What Teams Mean When They Say “We Already Have JIT”

Almost every team tells me they already have JIT.

What they usually have is role switching with standing permissions, directory group changes, ticket-based approvals, or break-glass accounts. Sometimes there is automation, but the access never expires.

None of that JITs the permissions themselves.

This is why real just-in-time access in the cloud has to operate at the permission layer, not the account layer.

What Actually Matters in JIT

The question isn’t whether you have JIT.

It’s what you’re JIT’ing.

If the answer is user accounts or group membership, you’re solving the wrong problem.

The answer should be: Permissions on demand.

Governing the Permission Stack 

Cloud identity risk should be owned by whoever controls organization-level policies. Permissions should remain explicit. IAM should not be hidden behind abstractions.

Modern cloud PAM has to govern the full permission stack:

Layer What’s Controlled
Account External access and blast radius
Role Privileged access sessions
Service Which cloud services can be used
Permission Sensitive API actions

This is what Cloud Privileged Access Management actually means in practice.

AWS alone has more than 18,000 permissions. Most identities that hold powerful permissions never use them. That is standing privilege, not misconfiguration.

The Bottom Line

I spent years trying to make the wrong models work.

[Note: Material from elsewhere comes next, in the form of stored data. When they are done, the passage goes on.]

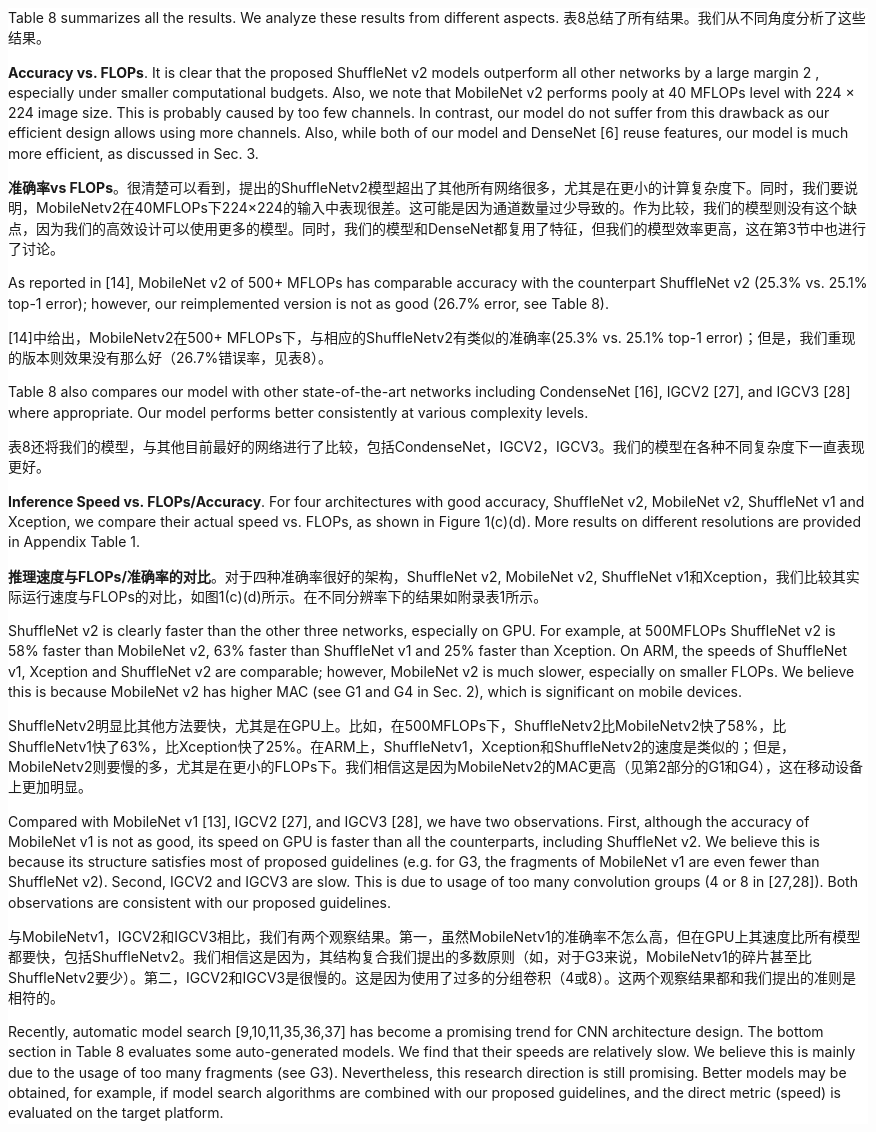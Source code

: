 Table 8 summarizes all the results. We analyze these results from different aspects. 表8总结了所有结果。我们从不同角度分析了这些结果。

**Accuracy vs. FLOPs**. It is clear that the proposed ShuffleNet v2 models outperform all other networks by a large margin 2 , especially under smaller computational budgets. Also, we note that MobileNet v2 performs pooly at 40 MFLOPs level with 224 × 224 image size. This is probably caused by too few channels. In contrast, our model do not suffer from this drawback as our efficient design allows using more channels. Also, while both of our model and DenseNet [6] reuse features, our model is much more efficient, as discussed in Sec. 3.

**准确率vs FLOPs**。很清楚可以看到，提出的ShuffleNetv2模型超出了其他所有网络很多，尤其是在更小的计算复杂度下。同时，我们要说明，MobileNetv2在40MFLOPs下224×224的输入中表现很差。这可能是因为通道数量过少导致的。作为比较，我们的模型则没有这个缺点，因为我们的高效设计可以使用更多的模型。同时，我们的模型和DenseNet都复用了特征，但我们的模型效率更高，这在第3节中也进行了讨论。

As reported in [14], MobileNet v2 of 500+ MFLOPs has comparable accuracy with the counterpart ShuffleNet v2 (25.3% vs. 25.1% top-1 error); however, our reimplemented version is not as good (26.7% error, see Table 8).

[14]中给出，MobileNetv2在500+ MFLOPs下，与相应的ShuffleNetv2有类似的准确率(25.3% vs. 25.1% top-1 error)；但是，我们重现的版本则效果没有那么好（26.7%错误率，见表8）。

Table 8 also compares our model with other state-of-the-art networks including CondenseNet [16], IGCV2 [27], and IGCV3 [28] where appropriate. Our model performs better consistently at various complexity levels.

表8还将我们的模型，与其他目前最好的网络进行了比较，包括CondenseNet，IGCV2，IGCV3。我们的模型在各种不同复杂度下一直表现更好。

**Inference Speed vs. FLOPs/Accuracy**. For four architectures with good accuracy, ShuffleNet v2, MobileNet v2, ShuffleNet v1 and Xception, we compare their actual speed vs. FLOPs, as shown in Figure 1(c)(d). More results on different resolutions are provided in Appendix Table 1.

**推理速度与FLOPs/准确率的对比**。对于四种准确率很好的架构，ShuffleNet v2, MobileNet v2, ShuffleNet v1和Xception，我们比较其实际运行速度与FLOPs的对比，如图1(c)(d)所示。在不同分辨率下的结果如附录表1所示。

ShuffleNet v2 is clearly faster than the other three networks, especially on GPU. For example, at 500MFLOPs ShuffleNet v2 is 58% faster than MobileNet v2, 63% faster than ShuffleNet v1 and 25% faster than Xception. On ARM, the speeds of ShuffleNet v1, Xception and ShuffleNet v2 are comparable; however, MobileNet v2 is much slower, especially on smaller FLOPs. We believe this is because MobileNet v2 has higher MAC (see G1 and G4 in Sec. 2), which is significant on mobile devices.

ShuffleNetv2明显比其他方法要快，尤其是在GPU上。比如，在500MFLOPs下，ShuffleNetv2比MobileNetv2快了58%，比ShuffleNetv1快了63%，比Xception快了25%。在ARM上，ShuffleNetv1，Xception和ShuffleNetv2的速度是类似的；但是，MobileNetv2则要慢的多，尤其是在更小的FLOPs下。我们相信这是因为MobileNetv2的MAC更高（见第2部分的G1和G4），这在移动设备上更加明显。

Compared with MobileNet v1 [13], IGCV2 [27], and IGCV3 [28], we have two observations. First, although the accuracy of MobileNet v1 is not as good, its speed on GPU is faster than all the counterparts, including ShuffleNet v2. We believe this is because its structure satisfies most of proposed guidelines (e.g. for G3, the fragments of MobileNet v1 are even fewer than ShuffleNet v2). Second, IGCV2 and IGCV3 are slow. This is due to usage of too many convolution groups (4 or 8 in [27,28]). Both observations are consistent with our proposed guidelines.

与MobileNetv1，IGCV2和IGCV3相比，我们有两个观察结果。第一，虽然MobileNetv1的准确率不怎么高，但在GPU上其速度比所有模型都要快，包括ShuffleNetv2。我们相信这是因为，其结构复合我们提出的多数原则（如，对于G3来说，MobileNetv1的碎片甚至比ShuffleNetv2要少）。第二，IGCV2和IGCV3是很慢的。这是因为使用了过多的分组卷积（4或8）。这两个观察结果都和我们提出的准则是相符的。

Recently, automatic model search [9,10,11,35,36,37] has become a promising trend for CNN architecture design. The bottom section in Table 8 evaluates some auto-generated models. We find that their speeds are relatively slow. We believe this is mainly due to the usage of too many fragments (see G3). Nevertheless, this research direction is still promising. Better models may be obtained, for example, if model search algorithms are combined with our proposed guidelines, and the direct metric (speed) is evaluated on the target platform.
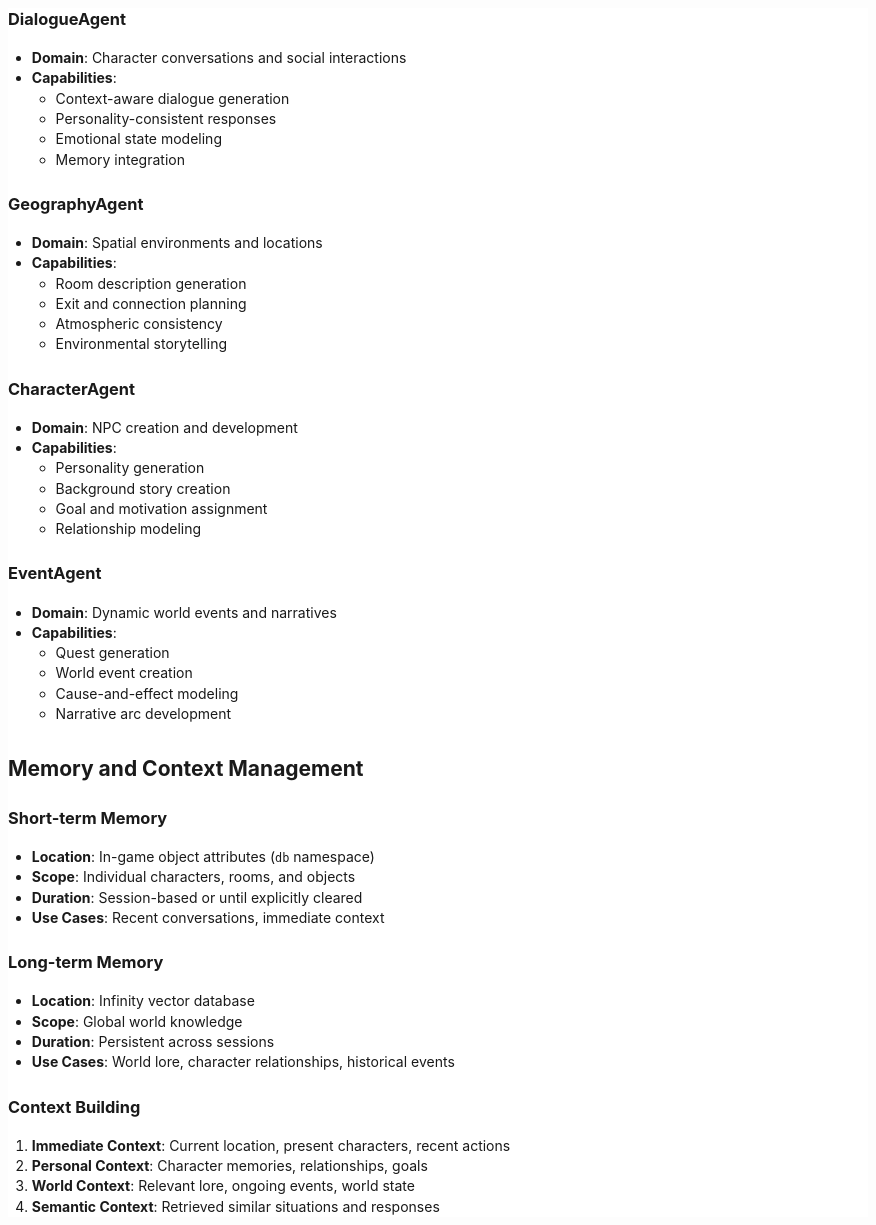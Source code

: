 ### DialogueAgent
- **Domain**: Character conversations and social interactions
- **Capabilities**:
  - Context-aware dialogue generation
  - Personality-consistent responses
  - Emotional state modeling
  - Memory integration

### GeographyAgent
- **Domain**: Spatial environments and locations
- **Capabilities**:
  - Room description generation
  - Exit and connection planning
  - Atmospheric consistency
  - Environmental storytelling

### CharacterAgent
- **Domain**: NPC creation and development
- **Capabilities**:
  - Personality generation
  - Background story creation
  - Goal and motivation assignment
  - Relationship modeling

### EventAgent
- **Domain**: Dynamic world events and narratives
- **Capabilities**:
  - Quest generation
  - World event creation
  - Cause-and-effect modeling
  - Narrative arc development

## Memory and Context Management

### Short-term Memory
- **Location**: In-game object attributes (`db` namespace)
- **Scope**: Individual characters, rooms, and objects
- **Duration**: Session-based or until explicitly cleared
- **Use Cases**: Recent conversations, immediate context

### Long-term Memory
- **Location**: Infinity vector database
- **Scope**: Global world knowledge
- **Duration**: Persistent across sessions
- **Use Cases**: World lore, character relationships, historical events

### Context Building
1. **Immediate Context**: Current location, present characters, recent actions
2. **Personal Context**: Character memories, relationships, goals
3. **World Context**: Relevant lore, ongoing events, world state
4. **Semantic Context**: Retrieved similar situations and responses
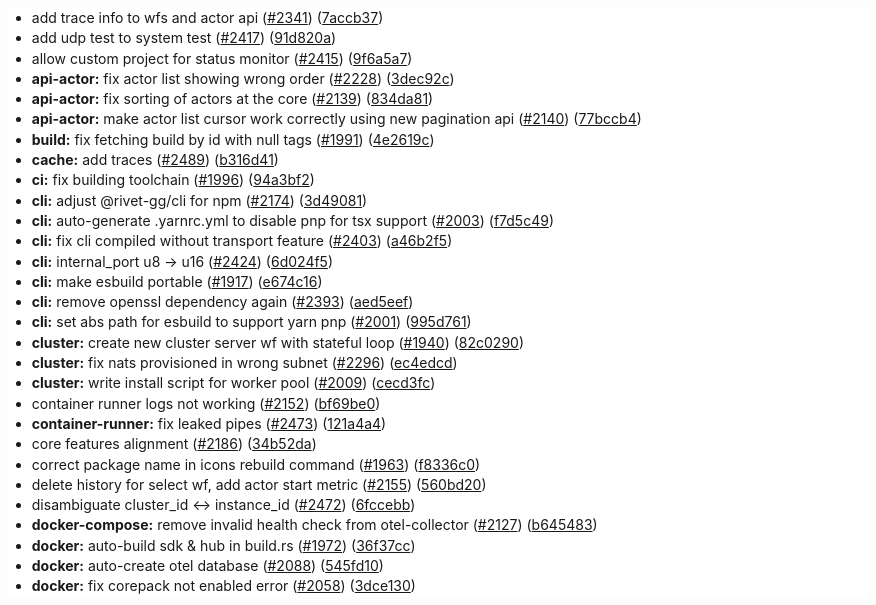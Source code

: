 * add trace info to wfs and actor api ([#2341](https://github.com/Mu-L/rivet/issues/2341)) ([7accb37](https://github.com/Mu-L/rivet/commit/7accb37bc5e232e3bba0e8813f1e7e7f4f01d8e0))
* add udp test to system test ([#2417](https://github.com/Mu-L/rivet/issues/2417)) ([91d820a](https://github.com/Mu-L/rivet/commit/91d820a30cc87a9de90989f2c2a75a28f821167e))
* allow custom project for status monitor ([#2415](https://github.com/Mu-L/rivet/issues/2415)) ([9f6a5a7](https://github.com/Mu-L/rivet/commit/9f6a5a7950f07d1110bb36fc584d539c5133446b))
* **api-actor:** fix actor list showing wrong order ([#2228](https://github.com/Mu-L/rivet/issues/2228)) ([3dec92c](https://github.com/Mu-L/rivet/commit/3dec92c898932d5f65dd97d31a3e1f8f13720996))
* **api-actor:** fix sorting of actors at the core ([#2139](https://github.com/Mu-L/rivet/issues/2139)) ([834da81](https://github.com/Mu-L/rivet/commit/834da819bb0f0430bee3875fd306f1ea66fdfa27))
* **api-actor:** make actor list cursor work correctly using new pagination api ([#2140](https://github.com/Mu-L/rivet/issues/2140)) ([77bccb4](https://github.com/Mu-L/rivet/commit/77bccb4499277ea629c7a2c3dbd3c2591fb925ea))
* **build:** fix fetching build by id with null tags ([#1991](https://github.com/Mu-L/rivet/issues/1991)) ([4e2619c](https://github.com/Mu-L/rivet/commit/4e2619c76ea9c3ea3b429f551bcee5d11d6d6218))
* **cache:** add traces ([#2489](https://github.com/Mu-L/rivet/issues/2489)) ([b316d41](https://github.com/Mu-L/rivet/commit/b316d41f2b3ae876e499273ba3c3aecdca27456b))
* **ci:** fix building toolchain ([#1996](https://github.com/Mu-L/rivet/issues/1996)) ([94a3bf2](https://github.com/Mu-L/rivet/commit/94a3bf2f237b2ab51227e046a7f29837ca72be95))
* **cli:** adjust @rivet-gg/cli for npm ([#2174](https://github.com/Mu-L/rivet/issues/2174)) ([3d49081](https://github.com/Mu-L/rivet/commit/3d49081974004f9744df8f947ea62741a34436fd))
* **cli:** auto-generate .yarnrc.yml to disable pnp for tsx support ([#2003](https://github.com/Mu-L/rivet/issues/2003)) ([f7d5c49](https://github.com/Mu-L/rivet/commit/f7d5c49fc39ad643d026f83bd7804f181a4992ff))
* **cli:** fix cli compiled without transport feature ([#2403](https://github.com/Mu-L/rivet/issues/2403)) ([a46b2f5](https://github.com/Mu-L/rivet/commit/a46b2f586e1b7b55fa7da4d55fe3e2fb1a19388f))
* **cli:** internal_port u8 -&gt; u16 ([#2424](https://github.com/Mu-L/rivet/issues/2424)) ([6d024f5](https://github.com/Mu-L/rivet/commit/6d024f5066e0293554a221e1f72fd01e7aa7b1e6))
* **cli:** make esbuild portable ([#1917](https://github.com/Mu-L/rivet/issues/1917)) ([e674c16](https://github.com/Mu-L/rivet/commit/e674c162577550a295e02920d4fce3bc83abda75))
* **cli:** remove openssl dependency again ([#2393](https://github.com/Mu-L/rivet/issues/2393)) ([aed5eef](https://github.com/Mu-L/rivet/commit/aed5eef6e9f193861974f5b32e39b95e58d0af11))
* **cli:** set abs path for esbuild to support yarn pnp ([#2001](https://github.com/Mu-L/rivet/issues/2001)) ([995d761](https://github.com/Mu-L/rivet/commit/995d76113dc37024e9bd16f32a11d3c118ba850d))
* **cluster:** create new cluster server wf with stateful loop ([#1940](https://github.com/Mu-L/rivet/issues/1940)) ([82c0290](https://github.com/Mu-L/rivet/commit/82c0290639b6f30cf27f56fe902c9cc752ea0ee8))
* **cluster:** fix nats provisioned in wrong subnet ([#2296](https://github.com/Mu-L/rivet/issues/2296)) ([ec4edcd](https://github.com/Mu-L/rivet/commit/ec4edcdf27688aeadaac5e39133d5c9056543c7c))
* **cluster:** write install script for worker pool ([#2009](https://github.com/Mu-L/rivet/issues/2009)) ([cecd3fc](https://github.com/Mu-L/rivet/commit/cecd3fcfef8d44c2cb0536d1551a29a409d85c67))
* container runner logs not working ([#2152](https://github.com/Mu-L/rivet/issues/2152)) ([bf69be0](https://github.com/Mu-L/rivet/commit/bf69be0a9b975ddbccff2a0bab398a65bc8d634b))
* **container-runner:** fix leaked pipes ([#2473](https://github.com/Mu-L/rivet/issues/2473)) ([121a4a4](https://github.com/Mu-L/rivet/commit/121a4a4953e7978902417579a437b9e0bc22c157))
* core features alignment ([#2186](https://github.com/Mu-L/rivet/issues/2186)) ([34b52da](https://github.com/Mu-L/rivet/commit/34b52da94a85274a150b53a05128497e0d700f18))
* correct package name in icons rebuild command ([#1963](https://github.com/Mu-L/rivet/issues/1963)) ([f8336c0](https://github.com/Mu-L/rivet/commit/f8336c0b62981acc986bc5bbe2d21f7994638d27))
* delete history for select wf, add actor start metric ([#2155](https://github.com/Mu-L/rivet/issues/2155)) ([560bd20](https://github.com/Mu-L/rivet/commit/560bd20a65ff64b84d2bebed1b03f542a45d7b22))
* disambiguate cluster_id &lt;-&gt; instance_id ([#2472](https://github.com/Mu-L/rivet/issues/2472)) ([6fccebb](https://github.com/Mu-L/rivet/commit/6fccebb9b140d666af84eb088b4f5a14e4bf304c))
* **docker-compose:** remove invalid health check from otel-collector ([#2127](https://github.com/Mu-L/rivet/issues/2127)) ([b645483](https://github.com/Mu-L/rivet/commit/b6454830626da897db051368cb1190cacf878d0d))
* **docker:** auto-build sdk & hub in build.rs ([#1972](https://github.com/Mu-L/rivet/issues/1972)) ([36f37cc](https://github.com/Mu-L/rivet/commit/36f37ccbc47bda916ccd47a8150d3690f892ff3b))
* **docker:** auto-create otel database ([#2088](https://github.com/Mu-L/rivet/issues/2088)) ([545fd10](https://github.com/Mu-L/rivet/commit/545fd103a3cb510236eb89a438a83b8a46d789b9))
* **docker:** fix corepack not enabled error ([#2058](https://github.com/Mu-L/rivet/issues/2058)) ([3dce130](https://github.com/Mu-L/rivet/commit/3dce130b2ab5449bddd44323c5d48eb05146cf4a))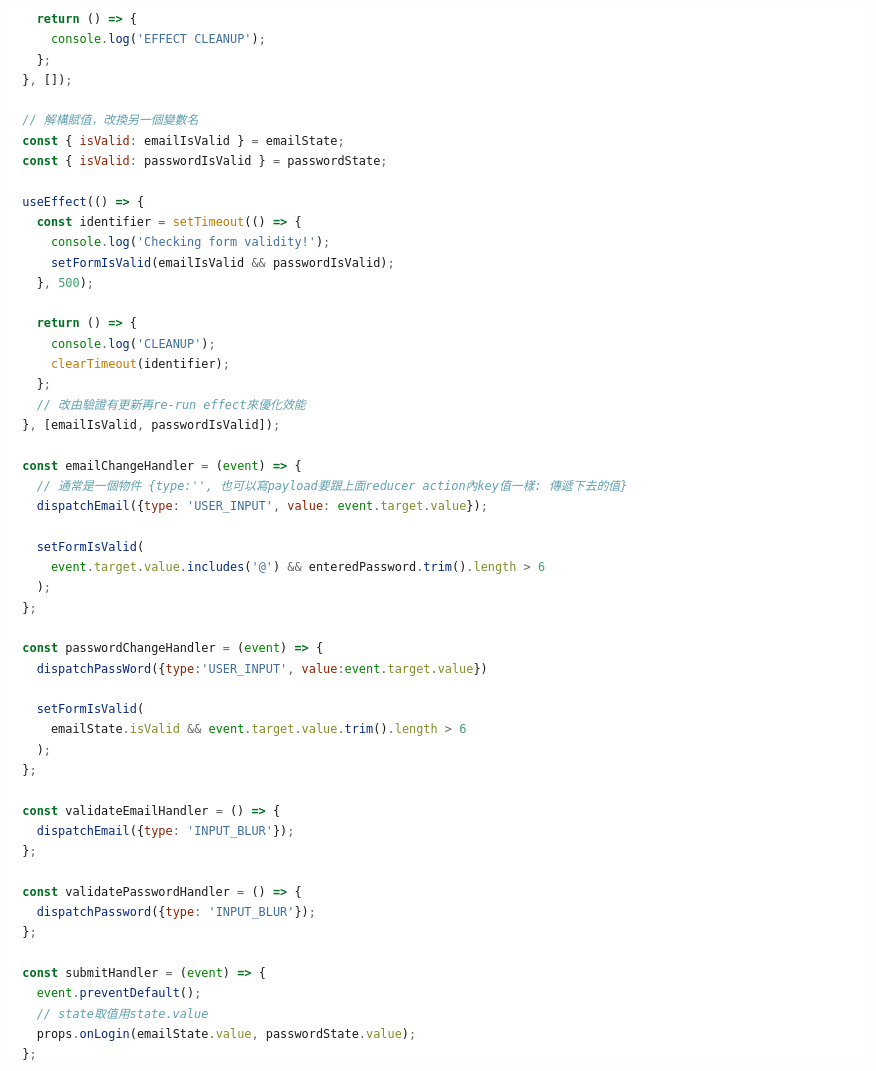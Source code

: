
 ```jsx
    return () => {
      console.log('EFFECT CLEANUP');
    };
  }, []);

  // 解構賦值，改換另一個變數名
  const { isValid: emailIsValid } = emailState;
  const { isValid: passwordIsValid } = passwordState;

  useEffect(() => {
    const identifier = setTimeout(() => {
      console.log('Checking form validity!');
      setFormIsValid(emailIsValid && passwordIsValid);
    }, 500);

    return () => {
      console.log('CLEANUP');
      clearTimeout(identifier);
    };
    // 改由驗證有更新再re-run effect來優化效能
  }, [emailIsValid, passwordIsValid]);

  const emailChangeHandler = (event) => {
    // 通常是一個物件 {type:'', 也可以寫payload要跟上面reducer action內key值一樣: 傳遞下去的值}
    dispatchEmail({type: 'USER_INPUT', value: event.target.value});

    setFormIsValid(
      event.target.value.includes('@') && enteredPassword.trim().length > 6
    );
  };

  const passwordChangeHandler = (event) => {
    dispatchPassWord({type:'USER_INPUT', value:event.target.value})

    setFormIsValid(
      emailState.isValid && event.target.value.trim().length > 6
    );
  };

  const validateEmailHandler = () => {
    dispatchEmail({type: 'INPUT_BLUR'});
  };

  const validatePasswordHandler = () => {
    dispatchPassword({type: 'INPUT_BLUR'});
  };

  const submitHandler = (event) => {
    event.preventDefault();
    // state取值用state.value
    props.onLogin(emailState.value, passwordState.value);
  };
```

Shift left assumed developers could predict identity needs far in advance. They can’t. Legacy PAM assumed cloud privilege looked like users and sessions. It doesn’t. Homegrown automation assumed identity was a workflow problem. It isn’t.

In the cloud, privilege access management is a permissions problem. And permissions only become safe when they are enforced continuously, at the native control plane, without turning access into a bottleneck.

When permissions are granted only when they are needed, revoked automatically, and governed centrally, something important happens. Teams stop fighting security controls. Incidents stop turning into access drills. Standing privilege stops being the default.

That is what finally worked for me in production. Everything else was friction, drift, or false confidence.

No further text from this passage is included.